NOTE 4 - EMPLOYEE RIGHTS UPON RETIREMENT:

  1. Israeli law generally requires payment of severance pay upon dismissal of an employee or upon termination of employment in certain other circumstances. The severance pay liability of the Company to its Israeli employees, based upon the number of years of service and the latest monthly salary, is partly covered by regular deposits with severance pay funds and pension funds, and by purchase of insurance policies; under labor agreements, the deposits with recognized pension funds and the insurance policies, as above, are in the employees' names and are, subject to certain limitations, the property of the employees.

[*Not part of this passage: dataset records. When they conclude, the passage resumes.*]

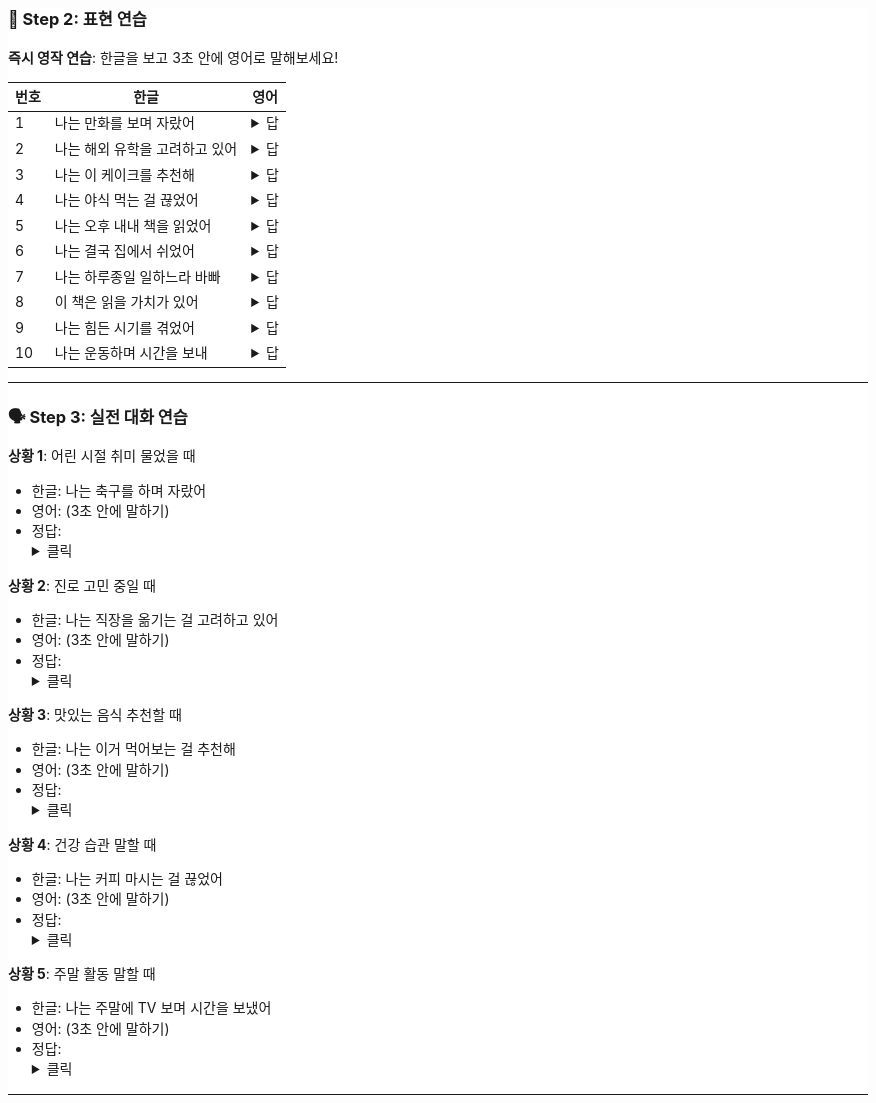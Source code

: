 
### 🔄 Step 2: 표현 연습

**즉시 영작 연습**: 한글을 보고 3초 안에 영어로 말해보세요!

| 번호 | 한글 | 영어 |
|------|------|------|
| 1 | 나는 만화를 보며 자랐어 | <details><summary>답</summary></details> |
| 2 | 나는 해외 유학을 고려하고 있어 | <details><summary>답</summary></details> |
| 3 | 나는 이 케이크를 추천해 | <details><summary>답</summary></details> |
| 4 | 나는 야식 먹는 걸 끊었어 | <details><summary>답</summary></details> |
| 5 | 나는 오후 내내 책을 읽었어 | <details><summary>답</summary></details> |
| 6 | 나는 결국 집에서 쉬었어 | <details><summary>답</summary></details> |
| 7 | 나는 하루종일 일하느라 바빠 | <details><summary>답</summary></details> |
| 8 | 이 책은 읽을 가치가 있어 | <details><summary>답</summary></details> |
| 9 | 나는 힘든 시기를 겪었어 | <details><summary>답</summary></details> |
| 10 | 나는 운동하며 시간을 보내 | <details><summary>답</summary></details> |

---

### 🗣️ Step 3: 실전 대화 연습

**상황 1**: 어린 시절 취미 물었을 때
- 한글: 나는 축구를 하며 자랐어
- 영어: (3초 안에 말하기)
- 정답: <details><summary>클릭</summary></details>

**상황 2**: 진로 고민 중일 때
- 한글: 나는 직장을 옮기는 걸 고려하고 있어
- 영어: (3초 안에 말하기)
- 정답: <details><summary>클릭</summary></details>

**상황 3**: 맛있는 음식 추천할 때
- 한글: 나는 이거 먹어보는 걸 추천해
- 영어: (3초 안에 말하기)
- 정답: <details><summary>클릭</summary></details>

**상황 4**: 건강 습관 말할 때
- 한글: 나는 커피 마시는 걸 끊었어
- 영어: (3초 안에 말하기)
- 정답: <details><summary>클릭</summary></details>

**상황 5**: 주말 활동 말할 때
- 한글: 나는 주말에 TV 보며 시간을 보냈어
- 영어: (3초 안에 말하기)
- 정답: <details><summary>클릭</summary></details>

---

    The severance pay liabilities covered by the pension funds are not reflected in the financial statements as the severance pay risks have been irrevocably transferred to the pension funds.

    The amounts accrued and the portion funded with severance pay funds and by the insurance policies are reflected in the financial statements as follows:
    December 31
    2003 2002
    (In thousands of U.S. dollars)
    Accrued severance pay $998 $ 809
    L e s s - amounts funded (presented in
    "other assets")
    -418 -313
    Unfunded balance $580 $ 496

    The amounts of accrued severance pay as above cover the Company's severance pay liability in accordance with labor agreements in force and based on salary components which, in management's opinion, create entitlement to severance pay. The Company records the obligation as if it was payable at each balance sheet date on an undiscounted basis.

    The Company may only make withdrawals from the funds for the purpose of paying severance pay.

  2. The severance pay expenses were $ 289,000, $ 225,000 and $ 448,000 in the years ended December 31, 2003, 2002 and 2001, respectively.
  3. The earnings on the amounts funded were $ 8,000, $ 12,000 and $ 14,000 in the years ended December 31, 2003, 2002 and 2001, respectively.
  4. The Company expects the severance pay contributions in 2004 to be approximately $ 330,000.

NOTE 5 - COMMITMENTS:

  1. Lease commitments
    The Company entered into premises lease agreement that will expire in 2006.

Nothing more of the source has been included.